Four years ago, Helen Weir was being tipped as the first woman to run a top UK bank. Now she's being named as a potential successor to Marc Bolland at Marks & Spencer, which would make her the first woman to head a top-flight UK retailer.
Talk of Weir’s succession to the chief executive’s chair at M&S might be a little premature. After all, her appointment as finance director at the group was only announced on Monday and it looks as though her current employer, the John Lewis Partnership, will be holding Weir to her six-month notice period rather than hand over a key executive to a major competitor for the crucial Christmas trading period.
But, as Bolland struggles to convince the City that his turnaround strategy is working at M&S, thoughts regularly turn to who might replace him should major shareholders finally run out of patience. Still Britain’s biggest retailer by market share, M&S’s performance over Christmas will clearly be key to how much longer Bolland can hold on to his job at the group, which he joined just over four years ago.
At around the same time as Bolland was stepping up at M&S, Weir was being tipped to take over the running of Lloyds Banking Group, which she joined as finance director from Kingfisher in 2004. But she lost out to Antonio Horta-Osorio, and left the bank shortly afterwards.
Her next move, which involved a substantial pay cut, was to the employee-owned John Lewis Partnership, also to the role of finance director.

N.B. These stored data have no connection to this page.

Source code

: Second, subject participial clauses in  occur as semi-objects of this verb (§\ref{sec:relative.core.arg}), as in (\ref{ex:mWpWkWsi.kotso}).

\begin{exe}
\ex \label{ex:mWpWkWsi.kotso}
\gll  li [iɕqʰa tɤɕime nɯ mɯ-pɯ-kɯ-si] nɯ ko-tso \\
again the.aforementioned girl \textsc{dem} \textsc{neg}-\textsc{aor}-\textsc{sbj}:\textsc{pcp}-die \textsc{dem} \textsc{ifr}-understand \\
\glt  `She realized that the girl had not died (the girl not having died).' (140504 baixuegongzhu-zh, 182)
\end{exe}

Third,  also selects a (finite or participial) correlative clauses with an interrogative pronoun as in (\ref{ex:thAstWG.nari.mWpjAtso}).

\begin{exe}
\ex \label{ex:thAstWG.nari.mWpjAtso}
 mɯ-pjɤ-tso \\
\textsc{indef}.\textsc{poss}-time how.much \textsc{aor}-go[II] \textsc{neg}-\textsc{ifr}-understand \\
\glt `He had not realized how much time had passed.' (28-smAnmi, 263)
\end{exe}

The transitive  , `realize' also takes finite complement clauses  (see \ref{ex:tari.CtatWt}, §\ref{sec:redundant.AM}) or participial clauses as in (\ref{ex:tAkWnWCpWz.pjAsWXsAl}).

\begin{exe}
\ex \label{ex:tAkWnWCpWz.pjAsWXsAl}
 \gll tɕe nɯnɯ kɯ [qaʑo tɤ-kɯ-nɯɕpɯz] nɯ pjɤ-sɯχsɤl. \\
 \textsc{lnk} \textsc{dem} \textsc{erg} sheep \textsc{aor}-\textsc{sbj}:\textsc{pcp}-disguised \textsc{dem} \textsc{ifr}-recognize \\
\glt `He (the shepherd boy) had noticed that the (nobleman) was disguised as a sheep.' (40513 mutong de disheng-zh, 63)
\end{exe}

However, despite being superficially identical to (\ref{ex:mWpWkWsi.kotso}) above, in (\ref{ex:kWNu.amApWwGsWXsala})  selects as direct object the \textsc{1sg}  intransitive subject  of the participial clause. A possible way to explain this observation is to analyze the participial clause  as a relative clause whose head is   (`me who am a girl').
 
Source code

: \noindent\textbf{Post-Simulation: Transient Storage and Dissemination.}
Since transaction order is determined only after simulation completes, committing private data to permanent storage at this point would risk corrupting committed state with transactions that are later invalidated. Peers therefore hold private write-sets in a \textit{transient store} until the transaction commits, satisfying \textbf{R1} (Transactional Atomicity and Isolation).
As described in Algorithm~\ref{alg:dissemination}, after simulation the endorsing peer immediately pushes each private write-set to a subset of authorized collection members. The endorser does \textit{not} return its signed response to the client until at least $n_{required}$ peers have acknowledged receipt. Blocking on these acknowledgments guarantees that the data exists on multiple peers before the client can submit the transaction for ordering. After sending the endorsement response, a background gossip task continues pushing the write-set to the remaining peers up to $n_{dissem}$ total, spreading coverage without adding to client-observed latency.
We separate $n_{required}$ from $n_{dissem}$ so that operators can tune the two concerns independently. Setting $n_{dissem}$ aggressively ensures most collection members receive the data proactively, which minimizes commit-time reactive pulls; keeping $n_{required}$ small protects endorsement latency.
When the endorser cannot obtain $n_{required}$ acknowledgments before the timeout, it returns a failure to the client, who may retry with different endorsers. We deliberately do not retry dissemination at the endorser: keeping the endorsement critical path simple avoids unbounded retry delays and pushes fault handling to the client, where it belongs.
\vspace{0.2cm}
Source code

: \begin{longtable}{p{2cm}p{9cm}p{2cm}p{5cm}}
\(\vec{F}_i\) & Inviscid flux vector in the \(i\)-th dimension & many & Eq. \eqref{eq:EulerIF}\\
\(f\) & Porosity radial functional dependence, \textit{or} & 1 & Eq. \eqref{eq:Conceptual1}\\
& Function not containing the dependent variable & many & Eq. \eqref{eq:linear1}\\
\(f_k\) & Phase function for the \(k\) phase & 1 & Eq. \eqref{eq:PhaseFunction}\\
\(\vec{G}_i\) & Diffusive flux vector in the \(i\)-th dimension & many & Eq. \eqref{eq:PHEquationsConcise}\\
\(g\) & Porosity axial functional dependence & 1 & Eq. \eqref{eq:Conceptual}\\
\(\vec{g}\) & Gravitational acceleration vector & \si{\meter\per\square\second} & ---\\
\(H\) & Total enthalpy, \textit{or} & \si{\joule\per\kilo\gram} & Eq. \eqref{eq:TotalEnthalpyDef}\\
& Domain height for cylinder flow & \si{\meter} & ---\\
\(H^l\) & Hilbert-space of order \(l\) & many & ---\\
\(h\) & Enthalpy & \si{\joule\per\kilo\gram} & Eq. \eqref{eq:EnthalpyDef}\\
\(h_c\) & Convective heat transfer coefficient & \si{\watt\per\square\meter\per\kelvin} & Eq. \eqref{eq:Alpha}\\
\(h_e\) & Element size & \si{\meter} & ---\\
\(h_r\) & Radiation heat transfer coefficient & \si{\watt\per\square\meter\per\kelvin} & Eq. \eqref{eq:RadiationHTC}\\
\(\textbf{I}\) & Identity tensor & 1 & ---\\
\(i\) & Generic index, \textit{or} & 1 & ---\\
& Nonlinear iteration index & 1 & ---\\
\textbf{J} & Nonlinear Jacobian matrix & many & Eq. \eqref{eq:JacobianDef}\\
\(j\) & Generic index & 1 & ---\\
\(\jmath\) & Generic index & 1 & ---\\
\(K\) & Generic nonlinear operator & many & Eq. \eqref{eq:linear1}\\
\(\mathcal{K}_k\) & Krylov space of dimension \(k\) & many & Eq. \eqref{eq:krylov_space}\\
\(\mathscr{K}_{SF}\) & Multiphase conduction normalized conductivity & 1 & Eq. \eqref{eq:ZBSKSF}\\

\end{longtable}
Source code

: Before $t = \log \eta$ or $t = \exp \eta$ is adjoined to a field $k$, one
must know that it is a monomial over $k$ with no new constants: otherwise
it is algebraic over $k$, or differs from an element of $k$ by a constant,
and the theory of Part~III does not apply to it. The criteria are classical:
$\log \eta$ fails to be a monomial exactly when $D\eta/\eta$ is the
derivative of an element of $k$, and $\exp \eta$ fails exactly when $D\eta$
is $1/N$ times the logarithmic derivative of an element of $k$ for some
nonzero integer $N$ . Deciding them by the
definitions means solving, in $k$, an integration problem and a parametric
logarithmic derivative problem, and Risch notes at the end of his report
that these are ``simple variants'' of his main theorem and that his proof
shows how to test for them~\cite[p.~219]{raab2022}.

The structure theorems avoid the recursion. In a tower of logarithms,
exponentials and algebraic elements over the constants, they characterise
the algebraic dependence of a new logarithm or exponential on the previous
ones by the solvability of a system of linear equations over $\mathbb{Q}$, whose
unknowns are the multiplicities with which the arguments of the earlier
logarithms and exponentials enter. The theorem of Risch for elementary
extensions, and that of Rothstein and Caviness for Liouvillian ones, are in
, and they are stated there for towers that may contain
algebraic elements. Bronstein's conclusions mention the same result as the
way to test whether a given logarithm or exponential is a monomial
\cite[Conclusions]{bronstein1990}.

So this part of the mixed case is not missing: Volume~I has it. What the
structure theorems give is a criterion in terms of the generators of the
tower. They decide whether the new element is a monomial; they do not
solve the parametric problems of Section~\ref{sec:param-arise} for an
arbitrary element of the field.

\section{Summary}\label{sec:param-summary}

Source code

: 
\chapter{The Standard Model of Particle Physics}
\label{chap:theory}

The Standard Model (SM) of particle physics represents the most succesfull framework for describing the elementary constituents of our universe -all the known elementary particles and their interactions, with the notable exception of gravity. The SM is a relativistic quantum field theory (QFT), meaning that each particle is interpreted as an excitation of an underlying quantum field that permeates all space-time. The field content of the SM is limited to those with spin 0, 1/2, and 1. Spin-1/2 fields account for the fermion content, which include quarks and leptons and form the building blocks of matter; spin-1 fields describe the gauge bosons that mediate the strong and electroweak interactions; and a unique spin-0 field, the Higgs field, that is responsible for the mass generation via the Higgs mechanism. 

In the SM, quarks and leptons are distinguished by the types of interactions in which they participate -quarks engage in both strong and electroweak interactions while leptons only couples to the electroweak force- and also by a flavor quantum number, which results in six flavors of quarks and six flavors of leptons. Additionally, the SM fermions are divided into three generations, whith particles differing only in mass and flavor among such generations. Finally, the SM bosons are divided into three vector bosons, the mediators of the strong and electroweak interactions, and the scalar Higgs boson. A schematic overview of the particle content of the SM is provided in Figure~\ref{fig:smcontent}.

At M&S, Weir will receive a basic annual salary just of £590,000 – £11,000 more than her predecessor – and will also be given a one-off payment of £188,500 to compensate her for the pension she is giving up to join M&S. She may also be compensated for foregoing her bonus at John Lewis.
Although Weir is unlikely to arrive at M&S until almost halfway through next year, the appointment has been well received in the City. The finance director's chair at M&S has been empty since September when Alan Stuart, who announced his departure for Tesco in July, was allowed to leave early to help the beleaguered supermarket group through its accounting scandal.
One of the highest-profile women in the City, Weir has made no secret of her ambition to take on the role of chief executive of a major company. When still at Lloyds, she said: “I would like to run a business at some stage. I would like the top job.”
Such honest ambition is refreshing, but possibly somewhat unnerving for colleagues and Weir has a formidable reputation. She also hit the headlines more than a decade ago, when it emerged she had received a hefty relocation allowance of £340,000 from the B&Q DIY group, Kingfisher, for a move of just 40 miles from Hampshire to Buckinghamshire.
Internal contender
Weir was door-stepped by reporters and the brush with the press left her so rattled that she apparently considered quitting publicly-listed companies for the anonymity of private equity owned businesses.
Bolland is clearly pleased she decided against that course, declaring himself “delighted” with the appointment, saying Weir was “extremely well qualified and brings a wealth of relevant financial, retail and consumer experience”.
She won’t be the only woman at M&S in with a chance of the top job. Laura Wade-Gery, who was brought in from Tesco just over three years ago to head up the digital operations at M&S, was also put in charge of the UK stores network earlier this year, and is seen as a leading internal contender.
Wade-Gery was one of Bolland’s first major appointments at M&S and her recruitment was regarded as a coup, as she had been widely regarded as a future CEO at the supermarket group.
For Bolland, meanwhile, pressure has eased a little recently, following news of the group’s first increase in profits in four years, albeit a modest one. But clothing sales were still down and Christmas will be the real test.